The whole article can be read at the above link and is worth the 5 mins or so to read.

Chris off to Mustagh Ata

Today one of Sarah’s brothers, Chris Mann, leaves for China to ascend Mustagh Ata, which is one of the highest mountains in the world, peaking at 7546 metres. This is not a straight-forward climb, but a high altitude ski and snowboarding expedition.

Basically they are going to climb up and then ski or snowboard down – how amazing is that! Doesn’t that mountain just look outstandingly beautiful! I can only begin to dream of the wonderful feeling you must have as you stand at the top of somewhere like Mustagh Ata.

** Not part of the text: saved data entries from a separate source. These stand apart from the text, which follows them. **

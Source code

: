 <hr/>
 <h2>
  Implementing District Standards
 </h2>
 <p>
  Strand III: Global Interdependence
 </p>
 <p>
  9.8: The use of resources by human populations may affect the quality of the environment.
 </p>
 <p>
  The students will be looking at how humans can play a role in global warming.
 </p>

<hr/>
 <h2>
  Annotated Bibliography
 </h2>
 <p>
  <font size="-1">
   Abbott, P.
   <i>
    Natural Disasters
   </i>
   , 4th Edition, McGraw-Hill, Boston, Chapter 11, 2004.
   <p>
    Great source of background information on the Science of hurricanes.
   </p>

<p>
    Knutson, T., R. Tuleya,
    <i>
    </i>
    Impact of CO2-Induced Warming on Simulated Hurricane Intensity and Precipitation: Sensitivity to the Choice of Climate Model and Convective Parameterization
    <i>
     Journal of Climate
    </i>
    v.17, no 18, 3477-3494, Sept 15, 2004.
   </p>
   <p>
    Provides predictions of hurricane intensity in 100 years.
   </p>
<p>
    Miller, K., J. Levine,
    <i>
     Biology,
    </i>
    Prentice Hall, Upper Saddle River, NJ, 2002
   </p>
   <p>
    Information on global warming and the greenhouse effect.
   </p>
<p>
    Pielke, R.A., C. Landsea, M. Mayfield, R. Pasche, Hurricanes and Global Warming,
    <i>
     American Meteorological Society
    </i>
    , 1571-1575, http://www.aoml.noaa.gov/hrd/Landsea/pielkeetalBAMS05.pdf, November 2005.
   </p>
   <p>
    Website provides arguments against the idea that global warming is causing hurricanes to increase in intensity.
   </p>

Please join us in praying for the safety of these people and that all goes to plan. You can learn more and keep up to date at the Mustagh Ata 2004 website.

Faithless



The new album from Faithless arrived today from cd-wow and it is simply excellent. The music is fantastic, all the songs are written in the same key (in case you think I am talented I read that off the back of the cd notes) and the lyrics exceptional. I know very little about how music works, but even I can hear how this gives a more melodic feel to the album.

You know how many people see God in creation, and still others sense or hear the call of God through nature? I have wondered for some time whether God, in a similar way, is trying to talk to the world, and maybe even his church, through art and music. Yes, maybe even art and music created by people who do not acknowledge God. God did, afterall, give all of us our creative talents whether we believe in him or not! Everyone is created in God’s image and so it follows that every person on this planet must have some creative characteristics of the creative God.

A number of lyrics have grabbed out at me on this album, although 6 lines in particular have jumped at me. I have had the album in my posession for only one day and it has been played virtually continuosly without anyone complaining in the office. The same words have grabbed me. They are taken from a track ‘I want more’:

More oneness, less categories

Open hearts, no strategies

Decision based upon faith and not fear

People who live right now and right here

I wanna wisdom than wise men revere

I want more

Could that be God talking to his church in the 21st Century? They have been going around my small brain over and over and I have come to the conclusion … I want more! Could this be what it means to find the sacred in the everyday?

There are other great, thought provoking lyrics, such as in ‘Love Lives on my Street’: Love is you, love is me, love is love is us, love is free

I am guessing you have all heard Weapons of Mass destruction. If you have not then you should buy the cd and listen to them for yourselves. You can find samples of the tracks at the Faithless website too.